A Randomised Phase III Trial to Determine the Role of FDG-PET Imaging in Clinical Stages IA/IIA Hodgkin’s Disease
Description
Design:
A randomised (1:1), multicentre, phase III trial to determine whether patients with clinical stage IA/IIA Hodgkin’s disease who have a negative FDG-PET scan after 3 cycles of ABVD require consolidation radiotherapy to areas of previous involvement in order to delay or prevent disease progression.
Long term follow-up using digital linkage of patients participating in the RAPID trial: Patient notification - November 2023
Since the publication of initial results of the RAPID trial in 2015 a further 8 years has elapsed and we want to know if survival still remains the same in both arms of the trial. We’d also like to find out if there’s any difference in the incidence of second cancers and heart disease between patients receiving chemotherapy alone and those receiving chemotherapy plus radiotherapy. This is important for future patients and their doctors as they make decisions about treatment.
Follow-up information is usually provided by the hospital where treatment was given but in most cases patients participating in the RAPID trial have now been discharged. For this reason we asked the Confidentiality Advisory Group (GAG) for permission to obtain follow-up information through a linkage with NHS England and the National Institute for Cardiovascular Outcomes Research (NICOR). This linkage has been allowed by CAG using the provisions of Section 251 but RAPID trial participants may opt-out of this mode of follow-up by contacting the Christie NHS Foundation Trust (trial sponsor) sponsorship team (the-christie.sponsoredresearch at nhs.net).

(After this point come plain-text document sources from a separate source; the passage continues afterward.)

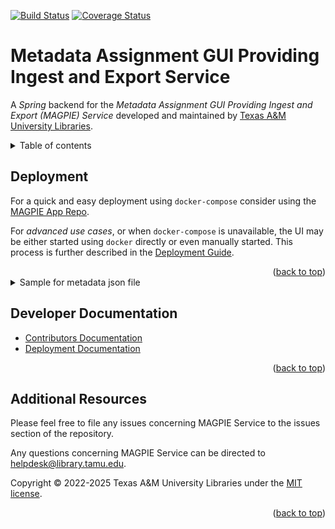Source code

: [![Build Status][build-badge]][build-status]
[![Coverage Status][coverage-badge]][coverage-status]

# Metadata Assignment GUI Providing Ingest and Export Service

<a name="readme-top"></a>

A *Spring* backend for the *Metadata Assignment GUI Providing Ingest and Export (MAGPIE) Service* developed and maintained by [Texas A&M University Libraries][tamu-library].

<details>
<summary>Table of contents</summary>

  - [Deployment](#deployment)
  - [Developer Documentation](#developer-documentation)
  - [Additional Resources](#additional-resources)

</details>


## Deployment

For a quick and easy deployment using `docker-compose` consider using the [MAGPIE App Repo][app-repo].

For _advanced use cases_, or when `docker-compose` is unavailable, the UI may be either started using `docker` directly or even manually started.
This process is further described in the [Deployment Guide][deployment-guide].

<div align="right">(<a href="#readme-top">back to top</a>)</div>

<details>
<summary>Sample for metadata json file</summary>

```json
{
   "dissertation":{
      "repositories":[
         {
            "name":"DSpace for Dissertations",
            "type":"DSPACE",
            "settings":[
               {
                  "key":"repoUrl",
                  "values":[
                     "https://dspacepre1.library.tamu.edu"
                  ]
               },
               {
                  "key":"repoUIPath",
                  "values":[]
               },
               {
                  "key":"collectionId",
                  "values":[
                     "138"
                  ]
               },
               {
                  "key":"groupId",
                  "values":[
                     "246"
                  ]
               },
               {
                  "key":"userName",
                  "values":[
                     "magpie@oaktrust.library.tamu.edu"
                  ]
               },
               {
                  "key":"password",
                  "values":[
                     "************"
                  ]
               }
            ]
         }
      ],
      "authorities":[
         {
            "name":"Voyager for Dissertations Authority",
            "type":"VOYAGER",
            "settings":[
               {
                  "key":"host",
                  "values":[
                     "surprise.tamu.edu"
                  ]
               },
               {
                  "key":"port",
                  "values":[
                     "7014"
                  ]
               },
               {
                  "key":"app",
                  "values":[
                     "vxws"
                  ]
               }
            ]
         }
      ],
      "suggestors":[],
      "metadata":[
         {
            "label":"dc.title",
            "gloss":"Title",
            "repeatable":false,
            "readOnly":false,
            "required":true,
            "inputType":"TEXT"
         },
         {
            "label":"dc.creator",
            "gloss":"Creator",
            "repeatable":false,
            "readOnly":false,
            "required":true,
            "inputType":"TEXT"
         },
         {
            "label":"dc.contributor.advisor",
            "gloss":"Committee Chair",
            "repeatable":true,
            "inputType":"TEXT"
         },
         {
            "label":"dc.contributor.committeeMember",
            "gloss":"Committee Member",
            "repeatable":true,
            "inputType":"TEXT"
         },
         {
            "label":"dc.date.created",
            "gloss":"Date Created",
            "inputType":"TEXT"
         },
         {
            "label":"dc.date.issued",
            "gloss":"Date Issued",
            "inputType":"TEXT"
         },
         {
            "label":"dc.subject.lcsh",
            "gloss":"LoC Subject Terms",
            "repeatable":true,
            "inputType":"TEXT"
         },
         {
            "label":"dc.subject",
            "gloss":"Subject",
            "repeatable":true,
            "inputType":"TEXT"
         },
         {
            "label":"dc.description",
            "gloss":"Description",
            "repeatable":false,
            "readOnly":false,
            "required":true,
            "inputType":"TEXTAREA"
         },
         {
            "label":"dc.description.abstract",
            "gloss":"Abstract",
            "inputType":"TEXTAREA"
         },
         {
            "label":"thesis.degree.grantor",
            "gloss":"Grantor",
            "inputType":"TEXT"
         },
         {
            "label":"dc.language.iso",
            "gloss":"Language",
            "hidden":true,
            "inputType":"TEXT",
            "default":"en_US"
         },
         {
            "label":"thesis.degree.name",
            "gloss":"Degree Name",
            "inputType":"TEXT"
         },
         {
            "label":"thesis.degree.level",
            "gloss":"Degree Level",
            "inputType":"TEXT",
            "default":"Doctoral"
         },
         {
            "label":"dc.publisher",
            "gloss":"Publisher",
            "inputType":"TEXT",
            "default":"Texas A&M University"
         },
         {
            "label":"dc.type.material",
            "gloss":"Material",
            "inputType":"TEXT",
            "default":"text"
         },
         {
            "label":"dc.type.genre",
            "gloss":"Genre",
            "inputType":"TEXT",
            "default":"Dissertation"
         },
         {
            "label":"dc.type",
            "gloss":"Type",
            "inputType":"TEXT",
            "default":"Thesis"
         },
         {
            "label":"dc.format.digitalOrigin",
            "gloss":"Digital Origin",
            "inputType":"TEXT",
            "default":"reformatted digital"
         },
         {
            "label":"dc.format.medium",
            "gloss":"Medium",
            "readOnly":true,
            "inputType":"TEXT",
            "default":"electronic"
         },
         {
            "label":"dc.rights",
            "gloss":"Rights",
            "inputType":"TEXTAREA",
            "default":"This student work was part of a retrospective digitization project authorized by the Texas A&M University Libraries. This item is in the public domain."
         }
      ]
   },
   "taes_misc_publication":{
      "repositories":[
        {
            "name":"DSpace for TAES Misc Publications",
            "type":"DSPACE",
            "settings":[
               {
                  "key":"repoUrl",
                  "values":[
                     "https://dspacepre1.library.tamu.edu"
                  ]
               },
               {
                  "key":"repoUIPath",
                  "values":[

                  ]
               },
               {
                  "key":"collectionId",
                  "values":[
                     "176"
                  ]
               },
               {
                  "key":"groupId",
                  "values":[
                     "0"
                  ]
               },
               {
                  "key":"userName",
                  "values":[
                     "magpie@oaktrust.library.tamu.edu"
                  ]
               },
               {
                  "key":"password",
                  "values":[
                     "************"
                  ]
               }
            ]
         }
      ],
      "authorities":[
         {
            "name":"NALT CSV Authority",
            "type":"CSV",
            "settings":[
               {
                  "key":"paths",
                  "values":[
                     "config/csv/TAES-Misc-Publication-Collection-Metadata.csv"
                  ]
               },
               {
                  "key":"delimeter",
                  "values":[
                     "||"
                  ]
               }
            ]
         }
      ],
      "suggestors":[
         {
            "name":"NALT Pelican Suggestor",
            "type":"NALT",
            "settings":[
               {
                  "key":"pelicanUrl",
                  "values":[
                     "http://localhost:9000/nalt/suggestions"
                  ]
               },
               {
                  "key":"subjectLabel",
                  "values":[
                     "dc.subject.nalt"
                  ]
               }
            ]
         }
      ],
      "metadata":[
         {
            "label":"dc.creator",
            "gloss":"Author",
            "repeatable":true,
            "inputType":"TEXT"
         },
         {
            "label":"dc.title",
            "gloss":"Title",
            "repeatable":false,
            "inputType":"TEXT"
         },
         {
            "label":"dc.relation.ispartof",
            "gloss":"Is Part Of",
            "repeatable":false,
            "inputType":"TEXT"
         },
         {
            "label":"dc.publisher",
            "gloss":"Publisher",
            "repeatable":false,
            "inputType":"TEXT",
            "default":"Texas Agricultural Experiment Station"
         },
         {
            "label":"dc.date.issued",
            "gloss":"Issue Date",
            "repeatable":false,
            "inputType":"TEXT"
         },
         {
            "label":"dc.description",
            "gloss":"Description (Number of Pages)",
            "repeatable":false,
            "inputType":"TEXT"
         },
         {
            "label":"dc.description.tableofcontents",
            "gloss":"Table of Contents",
            "repeatable":false,
            "inputType":"TEXTAREA"
         },
         {
            "label":"dc.subject",
            "gloss":"Subject",
            "repeatable":true,
            "inputType":"TEXT"
         },
         {
            "label":"dc.subject.nalt",
            "gloss":"NALT Term",
            "repeatable":true,
            "inputType":"SUGGESTION"
         },
         {
            "label":"dc.subject.lcsh",
            "gloss":"Library of Congress Subject Headings",
            "repeatable":true,
            "inputType":"TEXT"
         },
         {
            "label":"dc.language",
            "gloss":"Language",
            "repeatable":false,
            "inputType":"TEXT",
            "default":"en_US"
         },
         {
            "label":"dc.type",
            "gloss":"Type",
            "repeatable":false,
            "inputType":"TEXT"
         },
         {
            "label":"dc.format",
            "gloss":"Format",
            "repeatable":false,
            "inputType":"TEXT"
         },
         {
            "label":"dc.coverage.spatial",
            "gloss":"Spatial Coverage",
            "repeatable":true,
            "inputType":"TEXT"
         },
         {
            "label":"dc.audience",
            "gloss":"Audience",
            "repeatable":true,
            "inputType":"TEXT"
         }
      ]
   },
   "thesis":{
      "repositories":[],
      "authorities":[],
      "suggestors":[],
      "metadata":[
         {
            "label":"dc.author",
            "gloss":"Author",
            "repeatable":true,
            "inputType":"TEXT"
         },
         {
            "label":"dc.advisor",
            "gloss":"Advisor",
            "repeatable":true,
            "inputType":"TEXT"
         }
      ]
   },
   "default":{
      "repositories":[],
      "authorities":[],
      "suggestors":[],
      "metadata":[
         {
            "label":"dc.title",
            "gloss":"Title",
            "inputType":"TEXTAREA"
         },
         {
            "label":"dc.description",
            "gloss":"Description",
            "inputType":"TEXTAREA"
         }
      ]
   }
}
```

</details>


## Developer Documentation

- [Contributors Documentation][contribute-guide]
- [Deployment Documentation][deployment-guide]

<div align="right">(<a href="#readme-top">back to top</a>)</div>


## Additional Resources

Please feel free to file any issues concerning MAGPIE Service to the issues section of the repository.

Any questions concerning MAGPIE Service can be directed to helpdesk@library.tamu.edu.

Copyright © 2022-2025 Texas A&M University Libraries under the [MIT license][LICENSE].

<div align="right">(<a href="#readme-top">back to top</a>)</div>


<!-- LINKS -->
[app-repo]: https://github.com/TAMULib/MAGPIE
[build-badge]: https://github.com/TAMULib/MetadataAssignmentToolService/workflows/Build/badge.svg
[build-status]: https://github.com/TAMULib/MetadataAssignmentToolService/actions?query=workflow%3ABuild
[coverage-badge]: https://coveralls.io/repos/github/TAMULib/MetadataAssignmentToolService/badge.svg
[coverage-status]: https://coveralls.io/github/TAMULib/MetadataAssignmentToolService

[tamu-library]: http://library.tamu.edu
[deployment-guide]: DEPLOYING.md
[contribute-guide]: CONTRIBUTING.md
[license]: LICENSE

Professor John Radford, Chief Investigator of RAPID trial
Treatment:
Patients with early stage, low risk Hodgkin’s disease will receive 3 cycles of ABVD chemotherapy followed by FDG-PET imaging. Individuals who are PET positive will receive a further (4th) cycle of ABVD followed by involved field radiotherapy. Those who are PET negative will be randomised to receive either involved field RT or no further treatment. All patients will then be followed up uniformly with surveillance CT scans at 6, 12 and 24 months.

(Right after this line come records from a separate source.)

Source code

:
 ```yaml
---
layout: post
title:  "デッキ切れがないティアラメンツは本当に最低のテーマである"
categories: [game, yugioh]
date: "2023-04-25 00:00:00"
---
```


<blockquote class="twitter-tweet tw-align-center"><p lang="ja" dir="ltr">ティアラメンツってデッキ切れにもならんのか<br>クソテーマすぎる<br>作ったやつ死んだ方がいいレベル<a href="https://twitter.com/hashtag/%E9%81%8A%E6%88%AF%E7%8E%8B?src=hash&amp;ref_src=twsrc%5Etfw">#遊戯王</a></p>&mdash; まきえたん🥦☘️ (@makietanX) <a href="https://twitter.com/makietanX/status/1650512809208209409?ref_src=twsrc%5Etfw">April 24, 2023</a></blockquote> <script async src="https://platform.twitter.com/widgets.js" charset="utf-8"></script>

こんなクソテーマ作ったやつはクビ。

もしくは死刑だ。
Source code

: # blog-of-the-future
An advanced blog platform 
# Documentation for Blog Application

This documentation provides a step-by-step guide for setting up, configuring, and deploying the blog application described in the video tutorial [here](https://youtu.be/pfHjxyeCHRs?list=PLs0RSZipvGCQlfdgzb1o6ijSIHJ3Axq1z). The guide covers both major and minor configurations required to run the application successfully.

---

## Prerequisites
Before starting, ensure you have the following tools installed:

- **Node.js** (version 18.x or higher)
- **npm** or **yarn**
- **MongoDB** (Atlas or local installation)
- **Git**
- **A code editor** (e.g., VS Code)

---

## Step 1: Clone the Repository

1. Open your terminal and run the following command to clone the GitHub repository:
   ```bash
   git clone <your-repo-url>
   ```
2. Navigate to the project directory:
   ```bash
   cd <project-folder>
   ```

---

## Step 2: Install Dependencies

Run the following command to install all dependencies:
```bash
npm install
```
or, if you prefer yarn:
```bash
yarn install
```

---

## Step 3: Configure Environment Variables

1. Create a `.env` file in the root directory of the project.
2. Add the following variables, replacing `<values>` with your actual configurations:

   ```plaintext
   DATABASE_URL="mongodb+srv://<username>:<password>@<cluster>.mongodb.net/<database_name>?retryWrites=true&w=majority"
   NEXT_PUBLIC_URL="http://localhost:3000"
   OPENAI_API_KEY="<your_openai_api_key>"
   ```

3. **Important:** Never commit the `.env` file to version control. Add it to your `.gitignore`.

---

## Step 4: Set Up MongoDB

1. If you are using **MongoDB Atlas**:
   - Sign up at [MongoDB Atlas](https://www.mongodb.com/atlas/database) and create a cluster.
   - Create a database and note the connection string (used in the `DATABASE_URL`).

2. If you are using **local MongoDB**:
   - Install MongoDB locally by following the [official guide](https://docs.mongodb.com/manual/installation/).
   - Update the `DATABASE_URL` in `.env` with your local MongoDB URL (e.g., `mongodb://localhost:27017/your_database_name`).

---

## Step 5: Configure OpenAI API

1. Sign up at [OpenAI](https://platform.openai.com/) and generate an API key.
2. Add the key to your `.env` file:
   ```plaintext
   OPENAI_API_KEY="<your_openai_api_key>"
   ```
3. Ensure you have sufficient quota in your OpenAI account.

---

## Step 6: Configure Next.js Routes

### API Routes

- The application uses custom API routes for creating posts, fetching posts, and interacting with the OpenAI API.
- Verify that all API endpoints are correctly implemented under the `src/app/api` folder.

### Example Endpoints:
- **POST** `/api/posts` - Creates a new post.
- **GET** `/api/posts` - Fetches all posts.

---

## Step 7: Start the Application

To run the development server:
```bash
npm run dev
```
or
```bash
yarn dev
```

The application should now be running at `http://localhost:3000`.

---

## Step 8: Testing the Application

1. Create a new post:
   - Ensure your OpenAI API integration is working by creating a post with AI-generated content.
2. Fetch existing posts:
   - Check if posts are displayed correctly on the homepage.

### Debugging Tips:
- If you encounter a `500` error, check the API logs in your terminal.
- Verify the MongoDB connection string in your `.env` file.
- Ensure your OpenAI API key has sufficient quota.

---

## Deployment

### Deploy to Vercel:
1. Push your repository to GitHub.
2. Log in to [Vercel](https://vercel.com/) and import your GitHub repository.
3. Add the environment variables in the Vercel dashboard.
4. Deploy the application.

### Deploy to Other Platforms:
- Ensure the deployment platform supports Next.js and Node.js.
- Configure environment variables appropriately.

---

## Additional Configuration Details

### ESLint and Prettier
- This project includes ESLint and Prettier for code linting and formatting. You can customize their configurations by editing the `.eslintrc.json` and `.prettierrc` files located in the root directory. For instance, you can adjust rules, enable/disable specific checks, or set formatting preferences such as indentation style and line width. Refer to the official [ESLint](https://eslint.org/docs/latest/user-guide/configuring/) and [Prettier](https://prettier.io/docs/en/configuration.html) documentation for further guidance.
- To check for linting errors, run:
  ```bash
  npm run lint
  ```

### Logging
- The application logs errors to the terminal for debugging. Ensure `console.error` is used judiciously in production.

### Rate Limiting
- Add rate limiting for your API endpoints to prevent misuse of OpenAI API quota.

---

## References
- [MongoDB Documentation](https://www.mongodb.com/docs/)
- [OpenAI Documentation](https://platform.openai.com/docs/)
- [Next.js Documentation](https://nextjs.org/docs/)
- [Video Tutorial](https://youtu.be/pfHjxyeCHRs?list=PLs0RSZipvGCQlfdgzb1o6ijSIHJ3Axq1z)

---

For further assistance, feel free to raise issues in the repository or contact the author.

Key inclusion/exclusion criteria:
Inclusion criteria
- Age 16-75 years
- Histologically confirmed Hodgkin’s disease
- Clinical stages IA/IIA above the diaphragm with no mediastinal bulk (defined as maximum transverse diameter of mediastinal mass: internal thoracic diameter at level of D5/6 interspace >0.33). Bulky disease at other sites (defined as nodal mass with transverse diameter >10 cm) is acceptable.

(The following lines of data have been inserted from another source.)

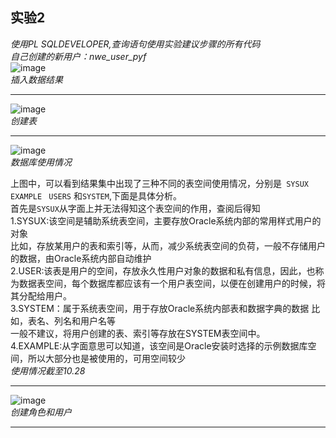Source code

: ## 实验2

_使用PL SQLDEVELOPER,查询语句使用实验建议步骤的所有代码_<br>
_自己创建的新用户：nwe_user_pyf_<br>
![image](https://github.com/pyfppp/Oracle/blob/master/test2/insert.png)
<br>_插入数据结果_<br>

---
![image](https://github.com/pyfppp/Oracle/blob/master/test2/table.png)
<br>_创建表_<br>

---
![image](https://github.com/pyfppp/Oracle/blob/master/test2/useage.png)
<br>_数据库使用情况_<br>

上图中，可以看到结果集中出现了三种不同的表空间使用情况，分别是``` SYSUX``` ```EXAMPLE ``` ```USERS``` 和```SYSTEM```,下面是具体分析。<br>
首先是```SYSUX```从字面上并无法得知这个表空间的作用，查阅后得知<br>
1.SYSUX:该空间是辅助系统表空间，主要存放Oracle系统内部的常用样式用户的对象<br>
比如，存放某用户的表和索引等，从而，减少系统表空间的负荷，一般不存储用户的数据，由Oracle系统内部自动维护<br>
2.USER:该表是用户的空间，存放永久性用户对象的数据和私有信息，因此，也称为数据表空间，每个数据库都应该有一个用户表空间，以便在创建用户的时候，将其分配给用户。<br>
3.SYSTEM：属于系统表空间，用于存放Oracle系统内部表和数据字典的数据
比如，表名、列名和用户名等<br>
一般不建议，将用户创建的表、索引等存放在SYSTEM表空间中。<br>
4.EXAMPLE:从字面意思可以知道，该空间是Oracle安装时选择的示例数据库空间，所以大部分也是被使用的，可用空间较少<br>
_使用情况截至10.28_

---
![image](https://github.com/pyfppp/Oracle/blob/master/test2/user%26role.png)
<br>_创建角色和用户_<br>

---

- No previous treatment for Hodgkin’s disease
- No previous malignancy (with exceptions)
- No contraindications to chemotherapy or radiotherapy
Exclusion criteria
- Patients with clinical stage IA Hodgkin’s disease with no clinical or CT evidence of disease after diagnostic biopsy
- Pregnant or lactating women
- Severe underlying illness considered likely to make the trial therapy hazardous
Duration of recruitment:
7 years
Aim
To determine whether patients with clinical stage IA/IIA Hodgkin’s disease who have a negative FDG-PET scan after 3 cycles of ABVD require consolidation radiotherapy to areas of previous involvement in order to delay or prevent disease progression.